All is God, But What Does That Mean? (Spinoza In Plain English pt. 4; Propositions 12–15)
This is the fourth part of my quixotic attempt to explain “Spinoza In Plain English.” For my general introduction to Spinoza see here.
In propositions 12 and 13 Spinoza asserts that Substance can not be divided into parts. Why should we care? Because what is at stake is Spinoza’s assertion that all things are manifestations of one reality and that though it appears to us that there are barriers and separations between things, this is not so. Substance, remember, is “Reality” for Spinoza. It is what is. In other words, what Spinoza is saying is that Reality cannot be divided up into parts. This abstract assertion is more important than it might at first appear.
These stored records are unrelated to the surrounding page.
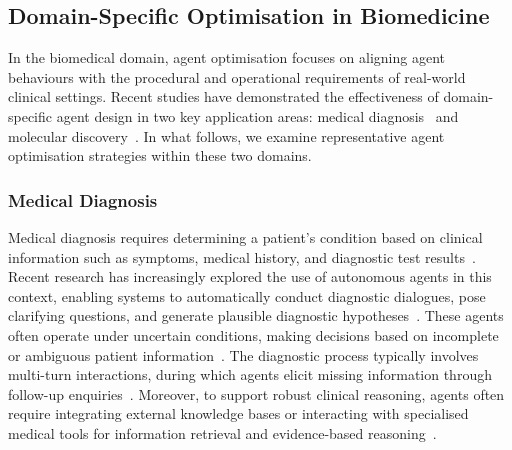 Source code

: \documentclass[]{selfevolagent}
\theoremstyle{plain}
\theoremstyle{definition}
\theoremstyle{remark}
\begin{document}
\subsection{Domain-Specific Optimisation in Biomedicine} 
In the biomedical domain, agent optimisation focuses on aligning agent behaviours with the procedural and operational requirements of real-world clinical settings. Recent studies have demonstrated the effectiveness of domain-specific agent design in two key application areas: medical diagnosis~\citep{donner2018solving,almansoori2025self,zhuang2025learning} and molecular discovery~\citep{m2024augmenting,inoue2025drugagent}. In what follows, we examine representative agent optimisation strategies within these two domains. 


\subsubsection{Medical Diagnosis}

Medical diagnosis requires determining a patient’s condition based on clinical information such as symptoms, medical history, and diagnostic test results~\citep{KONONENKO200189,donner2018solving}. Recent research has increasingly explored the use of autonomous agents in this context, enabling systems to automatically conduct diagnostic dialogues, pose clarifying questions, and generate plausible diagnostic hypotheses~\citep{li2024agent,chen2025enhancing,zuo2025kg4diagnosis,ghezloo2025pathfinder}. These agents often operate under uncertain conditions, making decisions based on incomplete or ambiguous patient information~\citep{chen2025enhancing}. The diagnostic process typically involves multi-turn interactions, during which agents elicit missing information through follow-up enquiries~\citep{chen2025enhancing}. Moreover, to support robust clinical reasoning, agents often require integrating external knowledge bases or interacting with specialised medical tools for information retrieval and evidence-based reasoning~\citep{feng2025m,fallahpour2025medrax}.
\end{document}
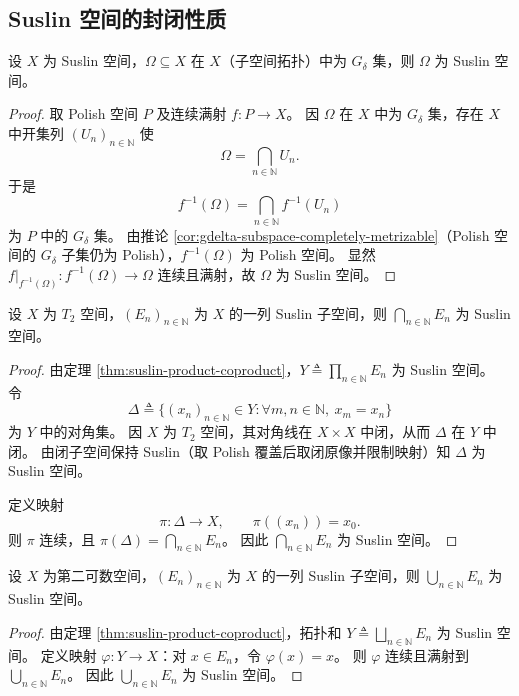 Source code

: \documentclass[lang=cn,a4paper,newtx,figureplace=section,tableplace=section]{elegantbook}
\begin{document}
\subsection{Suslin 空间的封闭性质}

\begin{proposition}\label{prop:suslin-gdelta}
  设 $X$ 为 Suslin 空间，$\Omega\subseteq X$ 在 $X$（子空间拓扑）中为 $G_\delta$ 集，则 $\Omega$ 为 Suslin 空间。
\end{proposition}
\begin{proof}
  取 Polish 空间 $P$ 及连续满射 $f:P\to X$。
  因 $\Omega$ 在 $X$ 中为 $G_\delta$ 集，存在 $X$ 中开集列 $(U_n)_{n\in\mathbb{N}}$ 使
  \[
    \Omega=\bigcap_{n\in\mathbb{N}}U_n.
  \]
  于是
  \[
    f^{-1}(\Omega)=\bigcap_{n\in\mathbb{N}}f^{-1}(U_n)
  \]
  为 $P$ 中的 $G_\delta$ 集。
  由推论 \ref{cor:gdelta-subspace-completely-metrizable}（Polish 空间的 $G_\delta$ 子集仍为 Polish），$f^{-1}(\Omega)$ 为 Polish 空间。
  显然 $f\vert_{f^{-1}(\Omega)}:f^{-1}(\Omega)\to\Omega$ 连续且满射，故 $\Omega$ 为 Suslin 空间。
\end{proof}

\begin{proposition}\label{prop:suslin-intersection}
  设 $X$ 为 $T_2$ 空间，$(E_n)_{n\in\mathbb{N}}$ 为 $X$ 的一列 Suslin 子空间，则 $\bigcap_{n\in\mathbb{N}}E_n$ 为 Suslin 空间。
\end{proposition}
\begin{proof}
  由定理 \ref{thm:suslin-product-coproduct}，$Y\triangleq\prod_{n\in\mathbb{N}}E_n$ 为 Suslin 空间。
  令
  \[
    \Delta\triangleq\{(x_n)_{n\in\mathbb{N}}\in Y: \forall m,n\in\mathbb{N},\ x_m=x_n\}
  \]
  为 $Y$ 中的对角集。
  因 $X$ 为 $T_2$ 空间，其对角线在 $X\times X$ 中闭，从而 $\Delta$ 在 $Y$ 中闭。
  由闭子空间保持 Suslin（取 Polish 覆盖后取闭原像并限制映射）知 $\Delta$ 为 Suslin 空间。

  定义映射
  \[
    \pi:\Delta\to X,\qquad \pi((x_n))=x_0.
  \]
  则 $\pi$ 连续，且 $\pi(\Delta)=\bigcap_{n\in\mathbb{N}}E_n$。
  因此 $\bigcap_{n\in\mathbb{N}}E_n$ 为 Suslin 空间。
\end{proof}

\begin{proposition}\label{prop:suslin-union}
  设 $X$ 为第二可数空间，$(E_n)_{n\in\mathbb{N}}$ 为 $X$ 的一列 Suslin 子空间，则 $\bigcup_{n\in\mathbb{N}}E_n$ 为 Suslin 空间。
\end{proposition}
\begin{proof}
  由定理 \ref{thm:suslin-product-coproduct}，拓扑和 $Y\triangleq\bigsqcup_{n\in\mathbb{N}}E_n$ 为 Suslin 空间。
  定义映射 $\varphi:Y\to X$：对 $x\in E_n$，令 $\varphi(x)=x$。
  则 $\varphi$ 连续且满射到 $\bigcup_{n\in\mathbb{N}}E_n$。
  因此 $\bigcup_{n\in\mathbb{N}}E_n$ 为 Suslin 空间。
\end{proof}
\end{document}
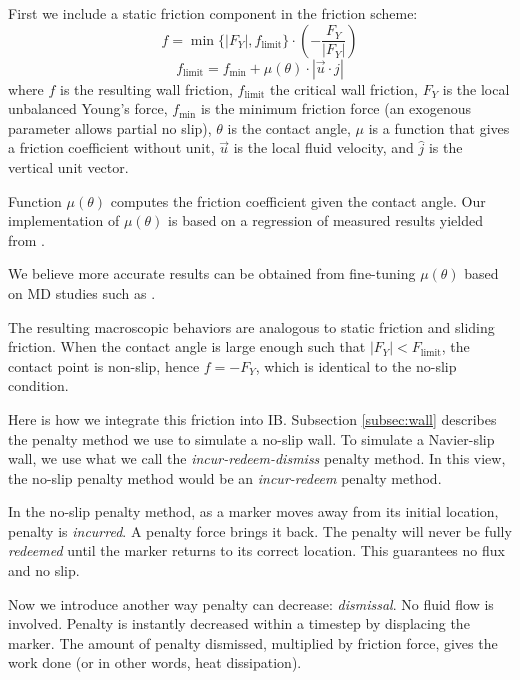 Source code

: \documentclass{jfm}
\newcommand{\daniel}[1]{\todo[inline,color=yellow!40]{Daniel: #1}}
\begin{document}
First we include a static friction component in the friction scheme: 
\begin{equation}
    f=\min\{|F_Y|,f_\text{limit}\}
    \cdot
    \left(
    -\frac{F_Y}{|F_Y|}
    \right)
\end{equation}
\begin{equation}
    f_\text{limit}=
    f_{\text{min}}+\mu(\theta)
    \cdot
    |\vec{u}\cdot\hat{j}|
\end{equation}
where $f$ is the resulting wall friction, $f_\text{limit}$ the critical wall friction, $F_Y$ is the local unbalanced Young's force, $f_{\text{min}}$ is the minimum friction force (an exogenous parameter allows partial no slip), $\theta$ is the contact angle, $\mu$ is a function that gives a friction coefficient without unit, $\vec{u}$ is the local fluid velocity, and $\hat{j}$ is the vertical unit vector.

Function $\mu(\theta)$ computes the friction coefficient given the contact angle. Our implementation of $\mu(\theta)$ is based on a regression of measured results yielded from \cite{MD_2018_its_the_bonds}. 
\daniel{psuedo code}

We believe more accurate results can be obtained from fine-tuning $\mu(\theta)$ based on MD studies such as \cite{MD_navier}. 

The resulting macroscopic behaviors are analogous to static friction and sliding friction. When the contact angle is large enough such that $|F_Y|<F_\text{limit}$, the contact point is non-slip, hence $f=-F_Y$, which is identical to the no-slip condition. 

Here is how we integrate this friction into IB. Subsection \ref{subsec:wall} describes the penalty method we use to simulate a no-slip wall. To simulate a Navier-slip wall, we use what we call the \textit{incur-redeem-dismiss} penalty method. In this view, the no-slip penalty method would be an \textit{incur-redeem} penalty method. 

In the no-slip penalty method, as a marker moves away from its initial location, penalty is \textit{incurred}. A penalty force brings it back. The penalty will never be fully \textit{redeemed} until the marker returns to its correct location. This guarantees no flux and no slip. 

Now we introduce another way penalty can decrease: \textit{dismissal}. No fluid flow is involved. Penalty is instantly decreased within a timestep by displacing the marker. The amount of penalty dismissed, multiplied by friction force, gives the work done (or in other words, heat dissipation). 
\daniel{image}
\end{document}
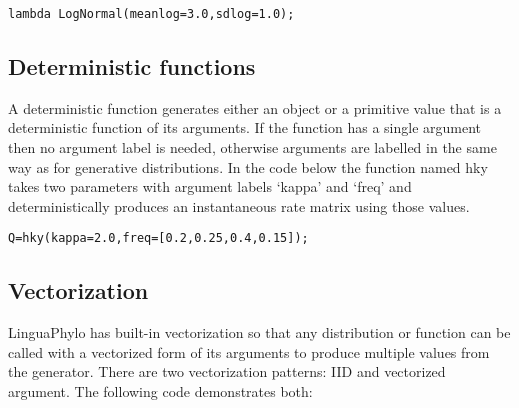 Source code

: \documentclass[10pt,letterpaper,table]{article}
\begin{document}
{\singlespacing
\begin{alltt}
  lambda ~ LogNormal(meanlog=3.0, sdlog=1.0);
\end{alltt}
}

\subsection*{Deterministic functions}

A deterministic function generates either an object or a primitive value that is a deterministic function of its arguments. If the function has a single argument then no argument label is needed, otherwise arguments are labelled in the same way as for generative distributions. In the code below the function named hky takes two parameters with argument labels `kappa' and `freq' and deterministically produces an instantaneous rate matrix using those values.

{\singlespacing
\begin{alltt}
  Q = hky(kappa=2.0, freq=[0.2, 0.25, 0.4, 0.15]);
\end{alltt}
}

\subsection*{Vectorization}

LinguaPhylo has built-in vectorization so that any distribution or function can be called with a vectorized form of its arguments to produce multiple values from the generator. There are two vectorization patterns: IID and vectorized argument. The following code demonstrates both:
\end{document}
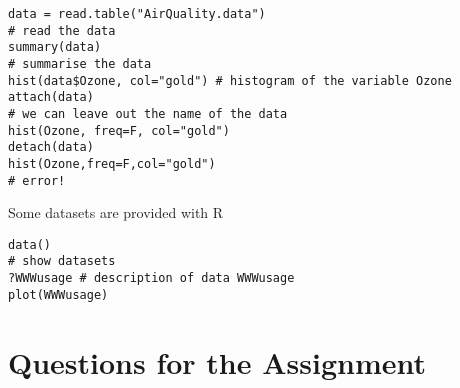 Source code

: \documentclass[a4paper,10pt]{article}
\begin{document}
\begin{lstlisting}
data = read.table("AirQuality.data")
# read the data 
summary(data)
# summarise the data 
hist(data$Ozone, col="gold") # histogram of the variable Ozone
attach(data)
# we can leave out the name of the data 
hist(Ozone, freq=F, col="gold")
detach(data)
hist(Ozone,freq=F,col="gold")
# error! 
\end{lstlisting}

\noindent
Some datasets are provided with R

\begin{lstlisting}
data()
# show datasets 
?WWWusage # description of data WWWusage
plot(WWWusage)
\end{lstlisting}

\section{Questions for the Assignment} 
\end{document}
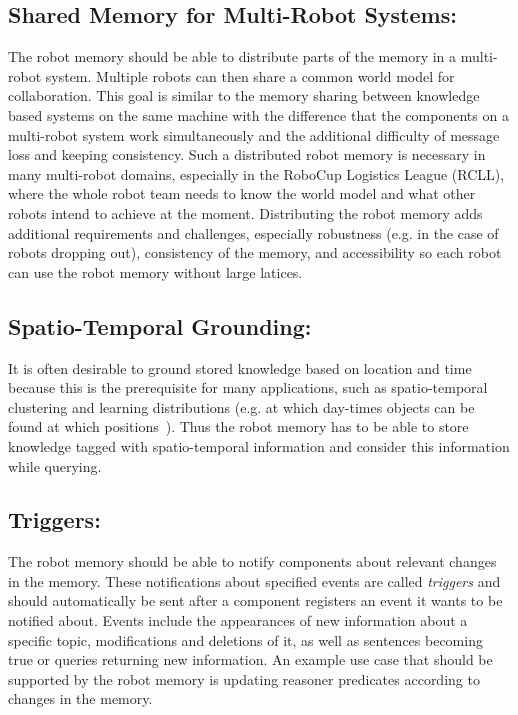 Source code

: \subsection{Shared Memory for Multi-Robot Systems:} The robot memory
should be able to distribute parts of the memory in a multi-robot
system. Multiple robots can then share a common world model for
collaboration. This goal is similar to the memory sharing between
knowledge based systems on the same machine with the difference that
the components on a multi-robot system work simultaneously and the
additional difficulty of message loss and keeping consistency. Such a
distributed robot memory is necessary in many multi-robot domains,
especially in the RoboCup Logistics League (RCLL), where the whole
robot team needs to know the world model and what other robots intend
to achieve at the moment.  Distributing the robot memory adds
additional requirements and challenges, especially robustness (e.g. in
the case of robots dropping out), consistency of the memory, and
accessibility so each robot can use the robot memory without large
latices.

\subsection{Spatio-Temporal Grounding:} It is often desirable to ground
stored knowledge based on location and time because this is the
prerequisite for many applications, such as spatio-temporal clustering
and learning distributions (e.g. at which day-times objects can be
found at which positions~\cite{deebul}). Thus the robot
memory has to be able to store knowledge tagged with spatio-temporal
information and consider this information while querying.

\subsection{Triggers:} The robot memory should be able to notify
components about relevant changes in the memory. These notifications
about specified events are called \emph{triggers} and should
automatically be sent after a component registers an event it wants to
be notified about. Events include the appearances of new information
about a specific topic, modifications and deletions of it, as well as
sentences becoming true or queries returning new information.
An example use case that should be supported by the robot memory is
updating reasoner predicates according to changes in the memory.


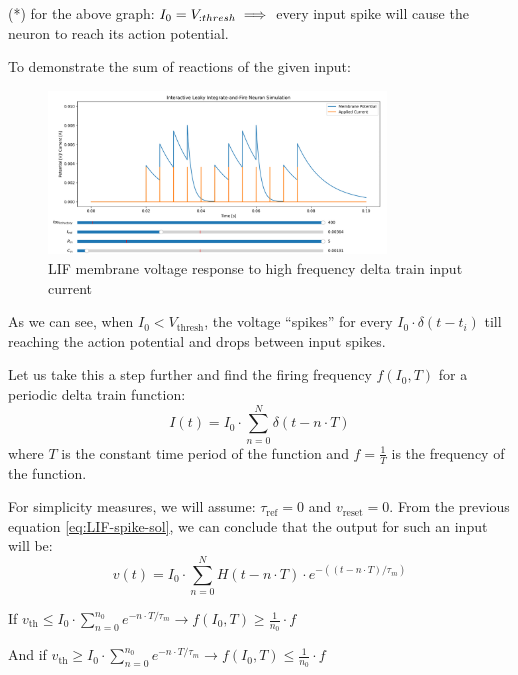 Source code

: (*) for the above graph: \( I_0=V_{\text: thresh} \implies \) every input spike will cause the neuron to reach its action potential.

To demonstrate the sum of reactions of the given input:

\begin{figure}[H]
    \centering
    \includegraphics[width=0.8\textwidth]{scientific-background/computational-models/LIF/graphs/LIF-high-freq-spike-response-ref.png}
    \caption{LIF membrane voltage response to high frequency delta train input current}
    \label{fig:LIF-high-freq-spike-ref}
\end{figure}

As we can see, when \(I_0 < V_{\text{thresh}}\), the voltage “spikes” for every \(I_0 \cdot \delta(t-t_i)\) till reaching the action potential and drops between input spikes. 

Let us take this a step further and find the firing frequency \(f(I_0, T)\) for a periodic delta train function:
\begin{equation}
I(t) = I_0 \cdot \sum_{n=0}^N \delta(t-n \cdot T)
\end{equation}
where \(T\) is the constant time period of the function and \(f = \frac{1}{T}\) is the frequency of the function.

For simplicity measures, we will assume: \(\tau_{\text{ref}} = 0\) and \(v_{\text{reset}} = 0\).
From the previous equation \ref{eq:LIF-spike-sol}, we can conclude that the output for such an input will be:
\begin{equation}
v(t) = I_0 \cdot \sum_{n=0}^N H(t-n \cdot T) \cdot e^{-((t-n \cdot T)/\tau_m)}
\end{equation}

If \(v_{\text{th}} \leq I_0 \cdot \sum_{n=0}^{n_0} e^{-n \cdot T/\tau_m} \rightarrow f(I_0, T) \geq \frac{1}{n_0} \cdot f\)

And if \(v_{\text{th}} \geq I_0 \cdot \sum_{n=0}^{n_0} e^{-n \cdot T/\tau_m} \rightarrow f(I_0, T) \leq \frac{1}{n_0} \cdot f\)

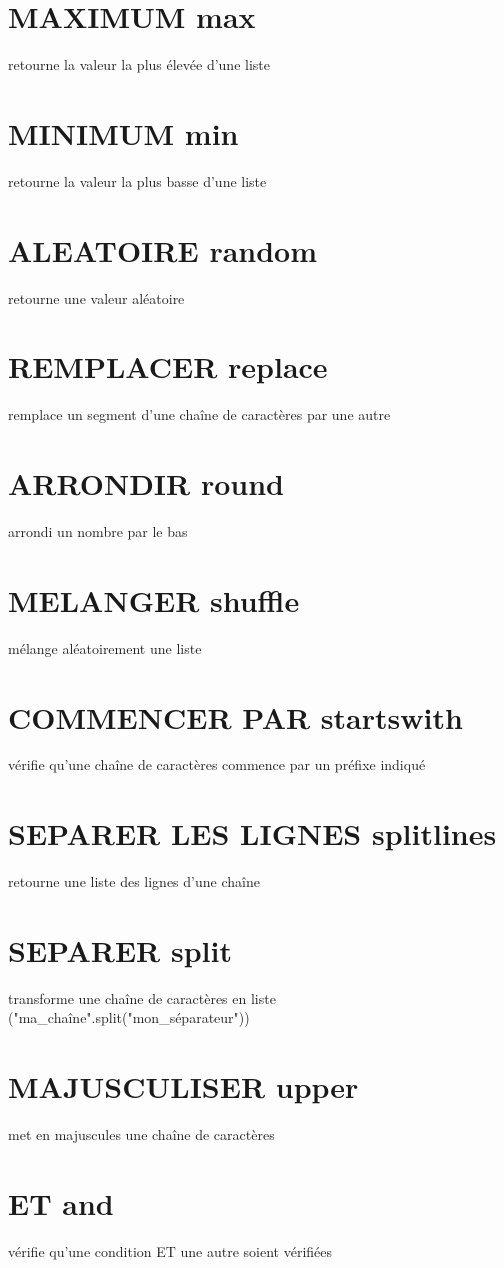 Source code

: \documentclass{book}
\begin{document}
\section{MAXIMUM max }
  retourne la valeur la plus élevée d'une liste 
\section{MINIMUM min }
  retourne la valeur la plus basse d'une liste
\section{ALEATOIRE random }
  retourne une valeur aléatoire
\section{REMPLACER replace }
  remplace un segment d'une chaîne de caractères par une autre
\section{ARRONDIR round }
  arrondi un nombre par le bas
\section{MELANGER shuffle }
  mélange aléatoirement une liste
\section{COMMENCER PAR startswith }
  vérifie qu'une chaîne de caractères commence par un préfixe indiqué
\section{SEPARER LES LIGNES splitlines }
  retourne une liste des lignes d'une chaîne
\section{SEPARER split }
  transforme une chaîne de caractères en liste ("ma\_chaîne".split("mon\_séparateur"))
\section{MAJUSCULISER upper }
  met en majuscules une chaîne de caractères
\section{ET and }
  vérifie qu'une condition ET une autre soient vérifiées
\end{document}
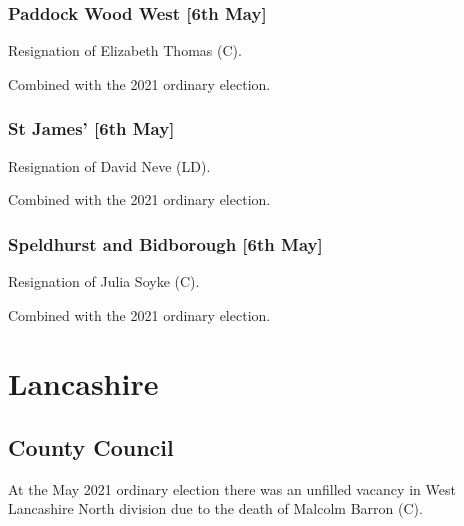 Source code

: \documentclass[a4paper,openany]{book}
\begin{document}
\begin{resultsiii}
\subsubsection*{Paddock Wood West \hspace*{\fill}\nolinebreak[1]%
	\enspace\hspace*{\fill}
	[6th May]}


Resignation of Elizabeth Thomas (C).

Combined with the 2021 ordinary election.

\subsubsection*{St James' \hspace*{\fill}\nolinebreak[1]%
	\enspace\hspace*{\fill}
	[6th May]}


Resignation of David Neve (LD).

Combined with the 2021 ordinary election.

\subsubsection*{Speldhurst and Bidborough \hspace*{\fill}\nolinebreak[1]%
	\enspace\hspace*{\fill}
	[6th May]}


Resignation of Julia Soyke (C).

Combined with the 2021 ordinary election.

\section{Lancashire}

\subsection*{County Council}

At the May 2021 ordinary election there was an unfilled vacancy in West Lancashire North division due to the death of Malcolm Barron (C).


\end{resultsiii}
\end{document}
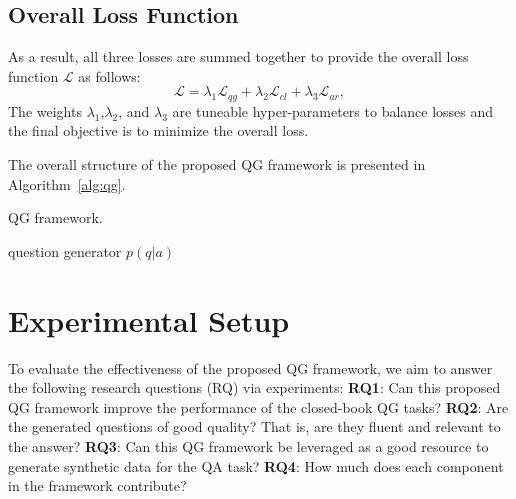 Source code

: \documentclass[11pt]{article}
\begin{document}
\subsection{Overall Loss Function}
As a result, all three losses are summed together to provide the overall loss function $\mathcal{L}$ as follows:
\begin{equation}\label{eq:total}
    \mathcal{L} = \lambda_{1} \mathcal{L}_{qg} + \lambda_{2}\mathcal{L}_{cl} + \lambda_{3}\mathcal{L}_{ar},
\end{equation}
The weights $\lambda_{1}$,$\lambda_{2}$, and $\lambda_{3}$ are tuneable hyper-parameters to balance losses and the final objective is to minimize the overall loss.

The overall structure of the proposed QG framework is presented in Algorithm~\ref{alg:qg}. 


\begin{algorithm}[htbp!]
\caption{QG framework.}
\label{alg:qg}
\Return question generator $p(q|a)$
\end{algorithm}
\vspace{-0.3cm}
\section{Experimental Setup}

To evaluate the effectiveness of the proposed QG framework, we aim to answer the following research questions (RQ) via experiments: \textbf{RQ1}: Can this proposed QG framework improve the performance of the closed-book QG tasks? \textbf{RQ2}: Are the generated questions of good quality? That is, are they fluent and relevant to the answer? \textbf{RQ3}: Can this QG framework be leveraged as a good resource to generate synthetic data for the QA task? \textbf{RQ4}: How much does each component in the framework contribute?
\end{document}
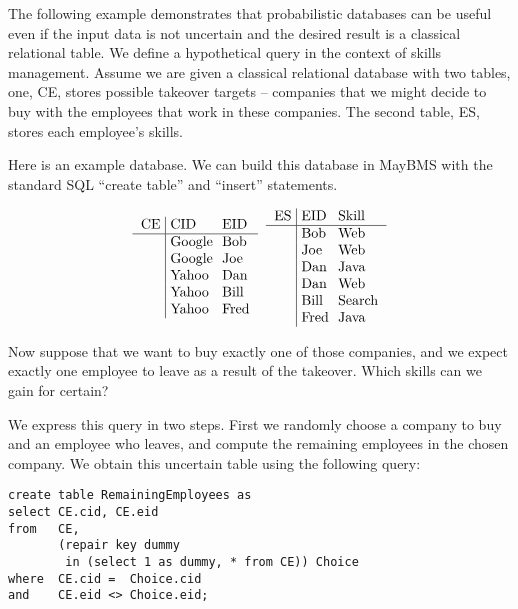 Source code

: The following example demonstrates that probabilistic databases can be useful
even if the input data is not uncertain and the desired result is a classical
relational table. We define a hypothetical query in the context of skills
management. Assume we are given a classical relational database with two
tables, one, CE, stores possible takeover targets -- companies that we might
decide to buy with the employees that work in these companies.
The second table, ES, stores each employee's skills.

Here is an example database. We can build this database in MayBMS with the
standard SQL ``create table'' and ``insert'' statements.

\[
\begin{tabular}{l@{~}|@{~}l@{~~}l}
CE & CID & EID \\
\hline
  & Google & Bob  \\
  & Google & Joe  \\
  & Yahoo  & Dan  \\
  & Yahoo  & Bill \\
  & Yahoo  & Fred \\
\end{tabular}
\hspace{2mm}
\begin{tabular}{l@{~}|@{~}l@{~~}l}
ES & EID & Skill \\
\hline
  & Bob  & Web \\
  & Joe  & Web \\
  & Dan  & Java \\
  & Dan  & Web \\
  & Bill & Search \\
  & Fred & Java \\
\end{tabular}
\]


Now suppose that we want to buy exactly one of those companies, and
we expect exactly one employee to leave as a result of the takeover.
Which skills can we gain for certain?

We express this query in two steps. First we randomly choose a
company to buy and an employee who leaves, and compute the remaining
employees in the chosen company. We obtain this uncertain table using the
following query:
%
\begin{verbatim}
create table RemainingEmployees as
select CE.cid, CE.eid
from   CE,
       (repair key dummy
        in (select 1 as dummy, * from CE)) Choice
where  CE.cid =  Choice.cid
and    CE.eid <> Choice.eid;
\end{verbatim}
Spinoza argues that Substance (something that exists in an of itself, exists by definition, and is understood through itself, which in these essays I have been calling “Reality”) can not be divided. If it was divided, it would mean one of the following:
- there is Reality plus something that is not Reality (which is impossible, since there cannot be anything outside of Reality, as he has already shown); or
2. There are two Realities, which is also impossible. They would both have to possess all the qualities of Reality- i.e. both be logically necessary, unlimited, exist and be understood through themselves. In this latter case, the two Realities could have no relation to each other and therefore could not be divisions of one thing. If they were divisions of one thing, they would at once lose their status as Reality. This is logically impossible, since divisions of one thing can not themselves exist necessarily, be unlimited, or have no relation to each other.
As a side note, this should not be misunderstood as a denial of the possibility of multiple universes. No matter how many universes there are, according to Spinoza they would simply all be expressions of the one Reality.
All of this no doubt seems very abstract. The usefulness of these arguments however, lay in convincing us of the two following things:
1)There is no real division between the being of things. This amounts to the insight which has been directly experienced by mystics and ecstatics throughout human history- “all is one.” Spinoza is trying to help us reach this realization through logic, not the more common road of an altered state of consciousness. His way is certainly not for everyone, but if one chews over the white bones of Spinoza’s arguments enough until one sees the truth of them, the benefit is that the conviction one reaches is stable and intellectually robust.
Spinoza’s assertion that all things are expressions of one reality with no stark divisions between things is in harmony with modern physics, which understands all particular objects as existing within one unified field.
Spinoza’s conclusion here could be summed up as follows: there is one substance, one reality, or one being, and one only. All that exists is an expression of that one reality. There is no real division between one person and another, or between humans and nature, or between my elbow and the table it rests on. The human intellect thinks of these entities as separate individuals (and with good logical reasons, as Spinoza will argue when he later sets out his clever definition of what an individual is).
We become confused, however, because we misunderstand what an individual is, and the relation between the individual and the whole that it is an expression of.
More on that later.
As we wrote earlier, for Spinoza Reality is God. God, who is unlimited (or infinite), exists necessarily, and unfolds according to the logic of its own being. It is the Reality of all that exists. One could say that for Spinoza the unified field of all energy is God, but one would have to understand consciousness as an inherent part of this field. Materialist physicists would reject Spinoza's view that the field is conscious and some might also reject his view that there is an inherent and intelligible logical structure to the field.
Coming back to the arguments of Proposition 11 and 12, we see that Spinoza’s meaning is that God cannot be divided. There is nothing outside God, and- more shockingly for Spinoza’s 17th century readers- there is nothing other than God. There is no division between God and beings. God is not more present in a saint than in an amoeba, although the knowledge of God may be. Spinoza conceives of God as radically immanent- both a human being and a mosquito are simply transformations of God: both a philanthropist and a murderer.
This is what Spinoza asserts in Proposition 14 and 15: No substance can be or be conceived besides God and Whatever is, is in God, and nothing can be, or be conceived, without God.
Many theists would agree to the idea that all things are expressions of God’s will, but Spinoza is going further and saying that all things are made of God and express God’s being. As Spinoza will write later, all things are modes, or transformations, of God.
Let’s pause for a moment. What are you, most deeply, reader?
You are a mode or transformation of God.
For theists, this leaves a lot of open questions- questions which The Ethics will indeed offer answers to as we go. Some of these questions might be, does God then desire and choose everything that happens to happen? Is it all part of God’s plan? Is God then also physical, and not pure spirit as many have said? Does God will everything for the good? Does God’s care permeate everything?
As you may suspect, Spinoza’s answers to these questions will not be the traditional ones, and will in fact subvert the traditional answers in a way that preserves the grain of truth within them while radically transforming them. I will leave the examination of his first forays into answering these questions, which come as Proof and Scholium to Proposition 15, for the next essay.